The 1,279-page House bill would create a new federal agency dedicated to consumer protection, establish a council of regulators to police the financial landscape for systemic risks, initiate oversight of the vast derivatives market and give the government power to wind down large, troubled firms whose collapse could endanger the entire financial system. The legislation also would give shareholders an advisory say on executive compensation, increase transparency of credit-ratings agencies and set aside billions of dollars to aid unemployed homeowners.
Rep. Barney Frank, D-Mass., who guided the bill through the House Financial Services Committee, compared the legislation to efforts in previous generations to expand oversight of private enterprise.
“Innovation is generally a good thing. But in the absence of sensible regulation, it can cause abuses,” he said. “And so I think this is, frankly, of the historic dimensions of what Theodore Roosevelt and Woodrow Wilson did, and what Franklin Roosevelt did.”
House Republicans were unanimous in their opposition, saying that the bill would amount to an egregious overreach of government powers and leave unresolved many of the problems that led to the recent crisis. They argue that it would create unnecessary layers of bureaucracy and stifle financial innovation.
“We are left with a perpetual Wall Street bailout bill,” Rep. Jeb Hensarling, R-Texas, said during Friday’s debate. “We are left with a bill that will crush job creation at a time when our nation needs to be creating jobs. We have a bill that assaults the fundamental economic liberties of every American citizen.”
Pelosi praised Frank on Friday as a “maestro” for the way he navigated the various legislative landmines.
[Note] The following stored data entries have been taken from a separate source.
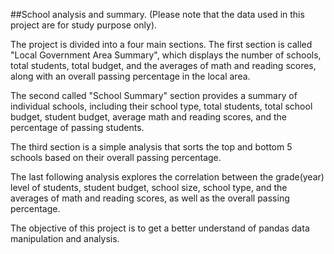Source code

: ##School analysis and summary. (Please note that the data used in this project are for study purpose only).

The project is divided into a four main sections. The first section is called "Local Government Area Summary", which displays the number of schools, total students, total budget, and the averages of math and reading scores, along with an overall passing percentage in the local area.

The second called "School Summary" section provides a summary of individual schools, including their school type, total students, total school budget, student budget, average math and reading scores, and the percentage of passing students.

The third section is a simple analysis that sorts the top and bottom 5 schools based on their overall passing percentage. 

The last following analysis explores the correlation between the grade(year) level of students, student budget, school size, school type, and the averages of math and reading scores, as well as the overall passing percentage.

The objective of this project is to get a better understand of pandas data manipulation and analysis.
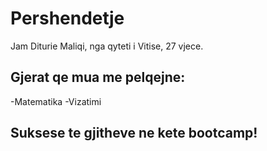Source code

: # Pershendetje

Jam Diturie Maliqi, nga qyteti i Vitise, 27 vjece.

## Gjerat qe mua me pelqejne:

-Matematika
-Vizatimi

## Suksese te gjitheve ne kete bootcamp!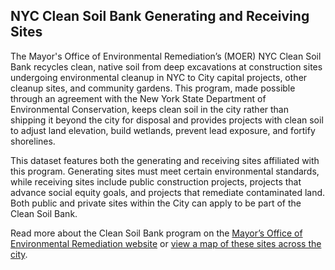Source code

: ## NYC Clean Soil Bank Generating and Receiving Sites

The Mayor's Office of Environmental Remediation’s (MOER) NYC Clean Soil Bank recycles clean, native soil from deep excavations at construction sites undergoing environmental cleanup in NYC to City capital projects, other cleanup sites, and community gardens. This program, made possible through an agreement with the New York State Department of Environmental Conservation, keeps clean soil in the city rather than shipping it beyond the city for disposal and provides projects with clean soil to adjust land elevation, build wetlands, prevent lead exposure, and fortify shorelines.

This dataset features both the generating and receiving sites affiliated with this program. Generating sites must meet certain environmental standards, while receiving sites include public construction projects, projects that advance social equity goals, and projects that remediate contaminated land. Both public and private sites within the City can apply to be part of the Clean Soil Bank.

Read more about the Clean Soil Bank program on the [Mayor’s Office of Environmental Remediation website](https://www1.nyc.gov/site/oer/safe-land/clean-soil-bank.page) or [view a map of these sites across the city](https://speed.cityofnewyork.us/?lat=40.72755146730012&lng=-73.96965980529785&zoom=13&themes=%7B%220%22%3A%7B%22o%22%3A%220.70%22%2C%22s%22%3A%5B0%2C0%2C0%2C0%2C1%2C1%2C0%5D%7D%7D).
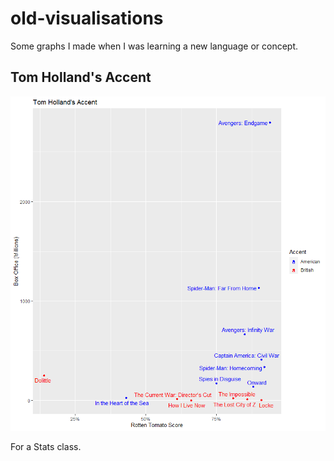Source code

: # old-visualisations
Some graphs I made when I was learning a new language or concept.

## Tom Holland's Accent

![Graph](Holland/holland_plot.png)

For a Stats class. 
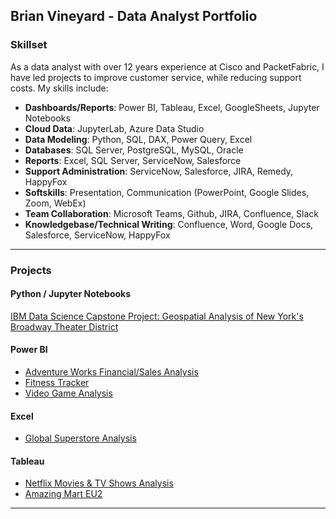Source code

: ## Brian Vineyard - Data Analyst Portfolio

### Skillset

As a data analyst with over 12 years experience at Cisco and PacketFabric, I have led projects to improve customer service, while reducing support costs.
My skills include:
- **Dashboards/Reports**: Power BI, Tableau, Excel, GoogleSheets, Jupyter Notebooks
- **Cloud Data**: JupyterLab, Azure Data Studio
- **Data Modeling**: Python, SQL, DAX, Power Query, Excel
- **Databases**: SQL Server, PostgreSQL, MySQL, Oracle
- **Reports**: Excel, SQL Server, ServiceNow, Salesforce
- **Support Administration**: ServiceNow, Salesforce, JIRA, Remedy, HappyFox
- **Softskills**: Presentation, Communication (PowerPoint, Google Slides, Zoom, WebEx)
- **Team Collaboration**: Microsoft Teams, Github, JIRA, Confluence, Slack
- **Knowledgebase/Technical Writing**: Confluence, Word, Google Docs, Salesforce, ServiceNow, HappyFox
---

### Projects

#### Python / Jupyter Notebooks

[IBM Data Science Capstone Project: Geospatial Analysis of New York's Broadway Theater District](https://github.com/bvineyar/IBM-Data-Science-Final-Capstone-Project)  

#### Power BI

- [Adventure Works Financial/Sales Analysis](https://github.com/bvineyar/Adventure-Works-Power-BI-Report)
- [Fitness Tracker](https://github.com/bvineyar/Fitness-Tracker-Power-BI)
- [Video Game Analysis](https://github.com/bvineyar/Brian_Vineyard_Portfolio/blob/master/Power%20BI/VG%20Analysis.pptx)

#### Excel

- [Global Superstore Analysis](https://github.com/bvineyar/Brian_Vineyard_Portfolio/blob/master/Excel/Superstore%20Report%20New.xlsx)

#### Tableau

- [Netflix Movies & TV Shows Analysis](https://public.tableau.com/views/netflix_16879639661060/Netflix?:language=en-US&:display_count=n&:origin=viz_share_link)
- [Amazing Mart EU2](https://public.tableau.com/shared/6RCGNFGK3?:display_count=n&:origin=viz_share_link)


___



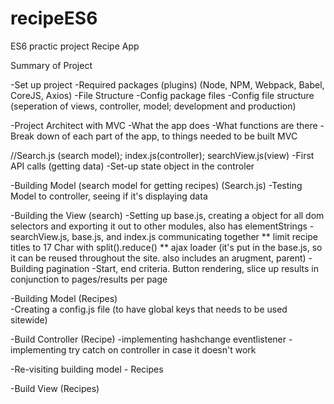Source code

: # recipeES6
ES6 practic project
Recipe App

Summary of Project

-Set up project
	-Required packages (plugins) (Node, NPM, Webpack, Babel, CoreJS, Axios)
	-File Structure
	-Config package files
	-Config file structure (seperation of views, controller, model; development and production)

-Project Architect with MVC
	-What the app does
	-What functions are there
	-Break down of each part of the app, to things needed to be built MVC


//Search.js (search model); index.js(controller); searchView.js(view)
-First API calls (getting data)
-Set-up state object in the controler

-Building Model (search model for getting recipes) (Search.js)
-Testing Model to controller, seeing if it's displaying data

-Building the View (search)
-Setting up base.js, creating a object for all dom selectors and exporting it out to other modules, also has elementStrings
-searchView.js, base.js, and index.js communicating together
	** limit recipe titles to 17 Char with split().reduce()
	** ajax loader (it's put in the base.js, so it can be reused throughout the site. also includes an arugment, parent)
-Building pagination
	-Start, end criteria. Button rendering, slice up results in conjunction to pages/results per page

-Building Model (Recipes)	
-Creating a config.js file (to have global keys that needs to be used sitewide)

-Build Controller (Recipe)
	-implementing hashchange eventlistener
	-implementing try catch on controller in case it doesn't work

-Re-visiting building model - Recipes

-Build View (Recipes)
The maestro looked more disheveled than usual after three days of intense debate. He emerged from the House floor to handshakes and hugs from fellow Democrats, his belt pulled sideways, his shirt coming untucked, his eyes bleary. He thanked his staff and wound down a press conference saying, “I’m sure you’re as worn out as we are.”
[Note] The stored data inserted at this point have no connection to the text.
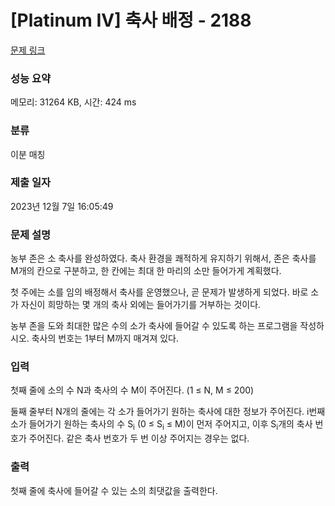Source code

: # [Platinum IV] 축사 배정 - 2188 

[문제 링크](https://www.acmicpc.net/problem/2188) 

### 성능 요약

메모리: 31264 KB, 시간: 424 ms

### 분류

이분 매칭

### 제출 일자

2023년 12월 7일 16:05:49

### 문제 설명

<p>농부 존은 소 축사를 완성하였다. 축사 환경을 쾌적하게 유지하기 위해서, 존은 축사를 M개의 칸으로 구분하고, 한 칸에는 최대 한 마리의 소만 들어가게 계획했다.</p>

<p>첫 주에는 소를 임의 배정해서 축사를 운영했으나, 곧 문제가 발생하게 되었다. 바로 소가 자신이 희망하는 몇 개의 축사 외에는 들어가기를 거부하는 것이다.</p>

<p>농부 존을 도와 최대한 많은 수의 소가 축사에 들어갈 수 있도록 하는 프로그램을 작성하시오. 축사의 번호는 1부터 M까지 매겨져 있다.</p>

### 입력 

 <p>첫째 줄에 소의 수 N과 축사의 수 M이 주어진다. (1 ≤ N, M ≤ 200)</p>

<p>둘째 줄부터 N개의 줄에는 각 소가 들어가기 원하는 축사에 대한 정보가 주어진다. i번째 소가 들어가기 원하는 축사의 수 S<sub>i</sub> (0 ≤ S<sub>i</sub> ≤ M)이 먼저 주어지고, 이후 S<sub>i</sub>개의 축사 번호가 주어진다. 같은 축사 번호가 두 번 이상 주어지는 경우는 없다.</p>

### 출력 

 <p>첫째 줄에 축사에 들어갈 수 있는 소의 최댓값을 출력한다.</p>

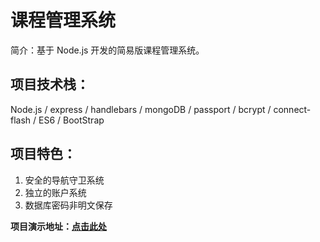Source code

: # 课程管理系统

简介：基于 Node.js 开发的简易版课程管理系统。

## 项目技术栈：

Node.js / express / handlebars / mongoDB / passport / bcrypt / connect-flash / ES6 / BootStrap

## 项目特色：

1. 安全的导航守卫系统
2. 独立的账户系统
3. 数据库密码非明文保存

**项目演示地址：[点击此处](http://114.116.254.46:5000)**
Despite Friday’s victory for administration officials, the elation won’t last long. While Frank has done his part, the fate of regulatory reform remains in jeopardy.
“It’s probably the third inning of this game,” said Robert Litan, an economist and senior fellow at the Brookings Institution. “This is not going to be the bill that finally passes. Not all of it will survive.”
By all accounts, the Senate presents a much tougher ballgame. There, financial lobbyists have said they plan to target a handful of moderate, business-friendly Dem- ocrats who have expressed skepticism about parts of the president’s proposals in hopes of reshaping the final legislation next year.
One indication of the delicate road ahead came Friday in the waning moments of the House debate. An amendment from Rep. Walt Minnick, D-Idaho, to eliminate the proposed Consumer Financial Protection Agency and replace it with a council of existing regulators failed, but not before it garnered more than 30 votes from moderate Democrats.
Consumer groups rejoiced at the defeat of Minnick’s attempt to kill the consumer panel.
“This agency would crack down on lenders and banks that abuse their customers, and it would provide information consumers need to make informed financial decisions,” Jim Guest, president of the Consumers Union, publisher of Consumer Reports magazine, said in a statement.
The U.S. Chamber of Commerce thinks otherwise. It ran television ads and heavily lobbied against the consumer panel, arguing alongside financial institutions that tougher regulation of mortgages and other credit products could result in higher costs for consumers.
The Senate Banking Committee only recently began to consider a 1,136-page bill by its chairman, Sen. Chris Dodd, D-Conn. It differs in significant ways from Frank’s legislation and the administration’s original vision, bulldozing the existing regulatory establishment, stripping power from agencies including the Federal Reserve and the Federal Deposit Insurance Corp., and erecting a triumvirate of new regulators with sweeping, unprecedented powers.
Edward Yingling, president of the American Bankers Association, said his group assumed that Frank would get a bill through the House despite industry opposition. But he and other financial industry lobbyists expect that final legislation would look quite different. “There is a possibly of getting a bipartisan bill in the Senate, but it will entail compromise. I think it would have to be modified significantly,” he said.